The coroner said there was no evidence of racist bullying by other children and recommended a commendation for two of the children who tried to save Abdi's life. A 2022 judicial review of the coroner's conclusions, brought by Abdi's family, was dismissed in May 2022. In January 2021, Abdi's family began civil action against the police.

==Public reaction==
Protests later developed after the police's and school's initial response to Abdi's death. The campaign Justice4Shukri was founded. A petition calling for a criminal investigation to be launched had garnered either 32,000 signatures by July, according to the Bury Times, or 5,000 signatures by August 2019, according to HuffPost. It had garnered 100,000 signatures by May 2020. By mid-June, this number had risen to 850,000, reaching one million by the end of the month. A separate petition about both Abdi's death and that of Christopher Kapessa reached 5,000 signatures by March 2020.

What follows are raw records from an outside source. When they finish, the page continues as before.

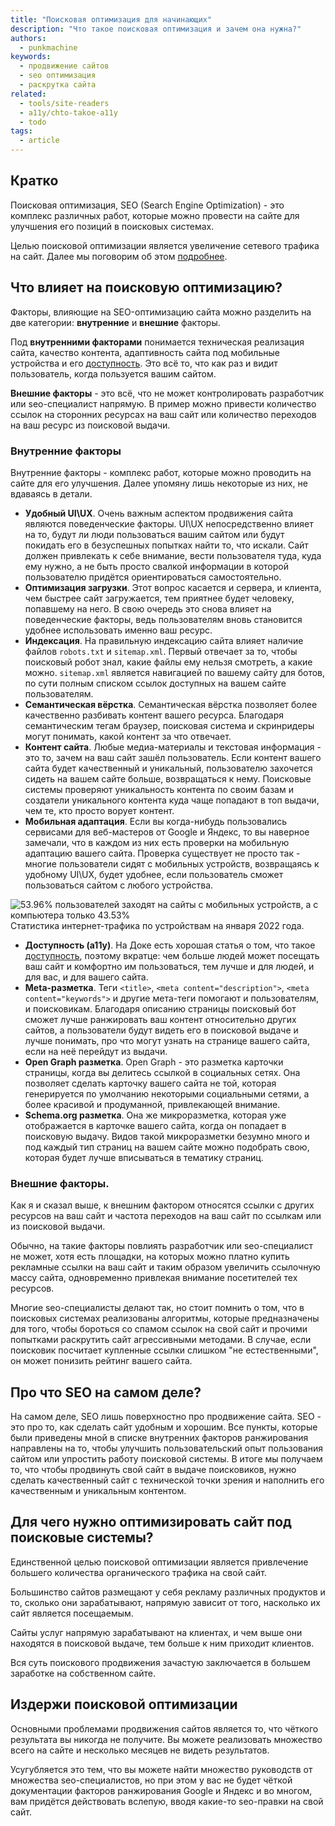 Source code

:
 ```yaml
---
title: "Поисковая оптимизация для начинающих"
description: "Что такое поисковая оптимизация и зачем она нужна?"
authors:
  - punkmachine
keywords:
  - продвижение сайтов
  - seo оптимизация
  - раскрутка сайта
related:
  - tools/site-readers
  - a11y/chto-takoe-a11y
  - todo
tags:
  - article
---
```


<!--
todo:
1. Алгоритмы поисковых систем, которые борются с накруткой поведенческих факторов и ссылочной массы.
4. Картинки в Open Graph и Schema.org.
-->

## Кратко
Поисковая оптимизация, SEO (Search Engine Optimization) - это комплекс различных работ, которые можно провести на сайте для улучшения его позиций в поисковых системах.

Целью поисковой оптимизации является увеличение сетевого трафика на сайт. Далее мы поговорим об этом [подробнее](html/seo-from-beginners/#dlya-chego-nuzhno-optimizirovat-sayt-pod-poiskovye-sistemy).

## Что влияет на поисковую оптимизацию?
Факторы, влияющие на SEO-оптимизацию сайта можно разделить на две категории: **внутренние** и **внешние** факторы.

Под **внутренними факторами** понимается техническая реализация сайта, качество контента, адаптивность сайта под мобильные устройства и его [доступность](a11y/chto-takoe-a11y). Это всё то, что как раз и видит пользователь, когда пользуется вашим сайтом.

**Внешние факторы** - это всё, что не может контролировать разработчик или seo-специалист напрямую. В пример можно привести количество ссылок на сторонних ресурсах на ваш сайт или количество переходов на ваш ресурс из поисковой выдачи.

### Внутренние факторы
Внутренние факторы - комплекс работ, которые можно проводить на сайте для его улучшения. Далее упомяну лишь некоторые из них, не вдаваясь в детали.

- **Удобный UI\UX**. Очень важным аспектом продвижения сайта являются поведенческие факторы. UI\UX непосредственно влияет на то, будут ли люди пользоваться вашим сайтом или будут покидать его в безуспешных попытках найти то, что искали. Сайт должен привлекать к себе внимание, вести пользователя туда, куда ему нужно, а не быть просто свалкой информации в которой пользователю придётся ориентироваться самостоятельно.
- **Оптимизация загрузки**. Этот вопрос касается и сервера, и клиента, чем быстрее сайт загружается, тем приятнее будет человеку, попавшему на него. В свою очередь это снова влияет на поведенческие факторы, ведь пользователям вновь становится удобнее использовать именно ваш ресурс.
- **Индексация**. На правильную индексацию сайта влияет наличие файлов `robots.txt` и `sitemap.xml`. Первый отвечает за то, чтобы поисковый робот знал, какие файлы ему нельзя смотреть, а какие можно. `sitemap.xml` является навигацией по вашему сайту для ботов, по сути полным списком ссылок доступных на вашем сайте пользователям.
- **Семантическая вёрстка**. Семантическая вёрстка позволяет более качественно разбивать контент вашего ресурса. Благодаря семантическим тегам браузер, поисковая система и скринридеры могут понимать, какой контент за что отвечает.
- **Контент сайта**. Любые медиа-материалы и текстовая информация - это то, зачем на ваш сайт зашёл пользователь. Если контент вашего сайта будет качественный и уникальный, пользователю захочется сидеть на вашем сайте больше, возвращаться к нему. Поисковые системы проверяют уникальность контента по своим базам и создатели уникального контента куда чаще попадают в топ выдачи, чем те, кто просто ворует контент.
- **Мобильная адаптация**. Если вы когда-нибудь пользовались сервисами для веб-мастеров от Google и Яндекс, то вы наверное замечали, что в каждом из них есть проверки на мобильную адаптацию вашего сайта. Проверка существует не просто так - многие пользователи сидят с мобильных устройств, возвращаясь к удобному UI\UX, будет удобнее, если пользователь сможет пользоваться сайтом с любого устройства.

![53.96% пользователей заходят на сайты с мобильных устройств, а с компьютера только 43.53%](images/1.png)
Статистика интернет-трафика по устройствам на января 2022 года.

- **Доступность (a11y)**. На Доке есть хорошая статья о том, что такое [доступность](a11y/chto-takoe-a11y), поэтому вкратце: чем больше людей может посещать ваш сайт и комфортно им пользоваться, тем лучше и для людей, и для вас, и для вашего сайта.
- **Meta-разметка**. Теги `<title>`, `<meta content="description">`, `<meta content="keywords">` и другие мета-теги помогают и пользователям, и поисковикам. Благодаря описанию страницы поисковый бот сможет лучше ранжировать ваш контент относительно других сайтов, а пользователи будут видеть его в поисковой выдаче и лучше понимать, про что могут узнать на странице вашего сайта, если на неё перейдут из выдачи.
- **Open Graph разметка**. Open Graph - это разметка карточки страницы, когда вы делитесь ссылкой в социальных сетях. Она позволяет сделать карточку вашего сайта не той, которая генерируется по умолчанию некоторыми социальными сетями, а более красивой и продуманной, привлекающей внимание.
- **Schema.org разметка**. Она же микроразметка, которая уже отображается в карточке вашего сайта, когда он попадает в поисковую выдачу. Видов такой микроразметки безумно много и под каждый тип страниц на вашем сайте можно подобрать свою, которая будет лучше вписываться в тематику страниц.

### Внешние факторы.
Как я и сказал выше, к внешним фактором относятся ссылки с других ресурсов на ваш сайт и частота переходов на ваш сайт по ссылкам или из поисковой выдачи.

Обычно, на такие факторы повлиять разработчик или seo-специалист не может, хотя есть площадки, на которых можно платно купить рекламные ссылки на ваш сайт и таким образом увеличить ссылочную массу сайта, одновременно привлекая внимание посетителей тех ресурсов.

Многие seo-специалисты делают так, но стоит помнить о том, что в поисковых системах реализованы алгоритмы, которые предназначены для того, чтобы бороться со спамом ссылок на свой сайт и прочими попытками раскрутить сайт агрессивными методами. В случае, если поисковик посчитает купленные ссылки слишком "не естественными", он может понизить рейтинг вашего сайта.

## Про что SEO на самом деле?
На самом деле, SEO лишь поверхностно про продвижение сайта. SEO - это про то, как сделать сайт удобным и хорошим. Все пункты, которые были приведены мной в списке внутренних факторов ранжирования направлены на то, чтобы улучшить пользовательский опыт пользования сайтом или упростить работу поисковой системы. В итоге мы получаем то, что чтобы продвинуть свой сайт в выдаче поисковиков, нужно сделать качественный сайт с технической точки зрения и наполнить его качественным и уникальным контентом.

## Для чего нужно оптимизировать сайт под поисковые системы?
Единственной целью поисковой оптимизации является привлечение большего количества органического трафика на свой сайт.

Большинство сайтов размещают у себя рекламу различных продуктов и то, сколько они зарабатывают, напрямую зависит от того, насколько их сайт является посещаемым.

Сайты услуг напрямую зарабатывают на клиентах, и чем выше они находятся в поисковой выдаче, тем больше к ним приходит клиентов.

Вся суть поискового продвижения зачастую заключается в большем заработке на собственном сайте.

## Издержи поисковой оптимизации
Основными проблемами продвижения сайтов является то, что чёткого результата вы никогда не получите. Вы можете реализовать множество всего на сайте и несколько месяцев не видеть результатов.

Усугубляется это тем, что вы можете найти множество руководств от множества seo-специалистов, но при этом у вас не будет чёткой документации факторов ранжирования Google и Яндекс и во многом, вам придётся действовать вслепую, вводя какие-то seo-правки на свой сайт.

In June 2020, for the first anniversary of Abdi's death, eight protests in association with Black Lives Matter took place in the UK, locations including Birmingham, Cardiff, Manchester, London and Sheffield. Additional protests occurred in Los Angeles and Toronto. The BBC reported that thousands of people attended the protests. Justice4Shukri member Maz Saleem commented that "People are angry that a young black refugee child was neglected by the very institutions that were there to protect her". He believed that "systemic and institutional racism played a huge role" in the incidents.